• [What the task requires]:
Your task is to filter the entries and copy every line containing the string "ptid".

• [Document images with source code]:
───
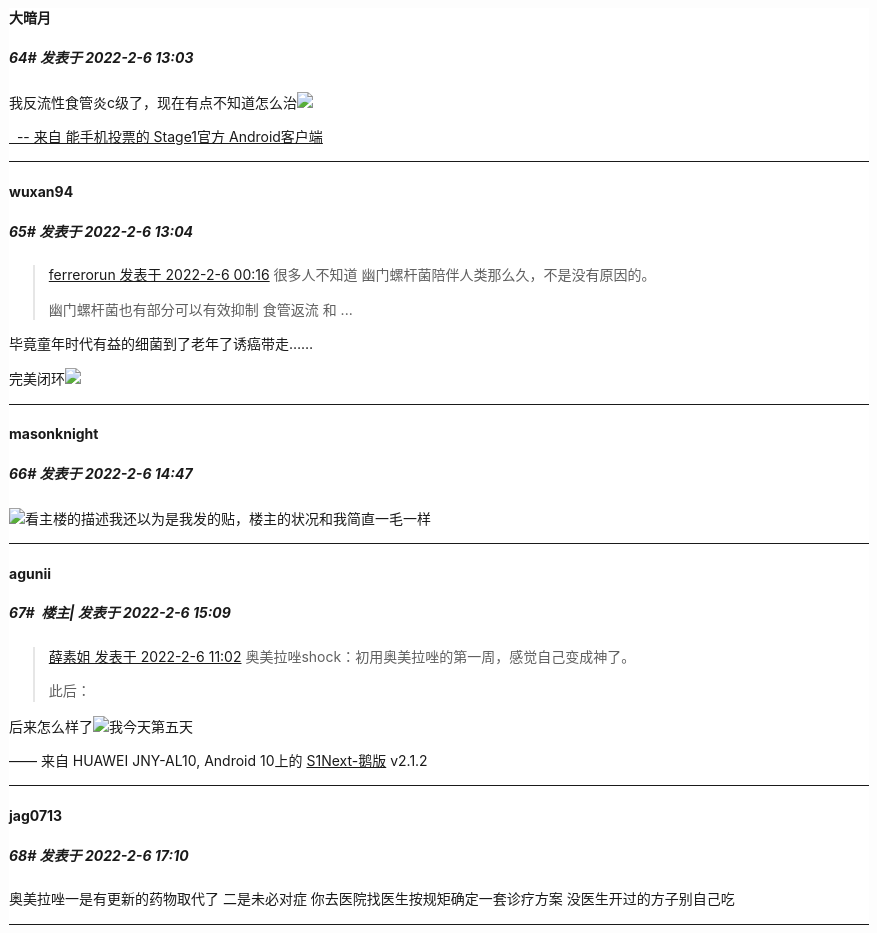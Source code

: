 ####  大暗月  
##### 64#       发表于 2022-2-6 13:03

我反流性食管炎c级了，现在有点不知道怎么治<img src="https://static.saraba1st.com/image/smiley/face2017/001.png" referrerpolicy="no-referrer">

[  -- 来自 能手机投票的 Stage1官方 Android客户端](https://www.coolapk.com/apk/140634)

*****

####  wuxan94  
##### 65#       发表于 2022-2-6 13:04

<blockquote><a href="httphttps://bbs.saraba1st.com/2b/forum.php?mod=redirect&amp;goto=findpost&amp;pid=54562798&amp;ptid=2051020" target="_blank">ferrerorun 发表于 2022-2-6 00:16</a>
很多人不知道 幽门螺杆菌陪伴人类那么久，不是没有原因的。

幽门螺杆菌也有部分可以有效抑制 食管返流 和 ...</blockquote>
毕竟童年时代有益的细菌到了老年了诱癌带走……

完美闭环<img src="https://static.saraba1st.com/image/smiley/face2017/037.png" referrerpolicy="no-referrer">



*****

####  masonknight  
##### 66#       发表于 2022-2-6 14:47

<img src="https://static.saraba1st.com/image/smiley/face2017/068.png" referrerpolicy="no-referrer">看主楼的描述我还以为是我发的贴，楼主的状况和我简直一毛一样



*****

####  agunii  
##### 67#         楼主| 发表于 2022-2-6 15:09

<blockquote><a href="httphttps://bbs.saraba1st.com/2b/forum.php?mod=redirect&amp;goto=findpost&amp;pid=54565704&amp;ptid=2051020" target="_blank">薛素姐 发表于 2022-2-6 11:02</a>
奥美拉唑shock：初用奥美拉唑的第一周，感觉自己变成神了。

此后：</blockquote>
后来怎么样了<img src="https://static.saraba1st.com/image/smiley/face2017/018.png" referrerpolicy="no-referrer">我今天第五天

—— 来自 HUAWEI JNY-AL10, Android 10上的 [S1Next-鹅版](https://github.com/ykrank/S1-Next/releases) v2.1.2



*****

####  jag0713  
##### 68#       发表于 2022-2-6 17:10

奥美拉唑一是有更新的药物取代了 二是未必对症 你去医院找医生按规矩确定一套诊疗方案 没医生开过的方子别自己吃

*****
───
• [Solution to this exercise]:
<blockquote><a href="httphttps://bbs.saraba1st.com/2b/forum.php?mod=redirect&amp;goto=findpost&amp;pid=54562798&amp;ptid=2051020" target="_blank">ferrerorun 发表于 2022-2-6 00:16</a>
<blockquote><a href="httphttps://bbs.saraba1st.com/2b/forum.php?mod=redirect&amp;goto=findpost&amp;pid=54565704&amp;ptid=2051020" target="_blank">薛素姐 发表于 2022-2-6 11:02</a>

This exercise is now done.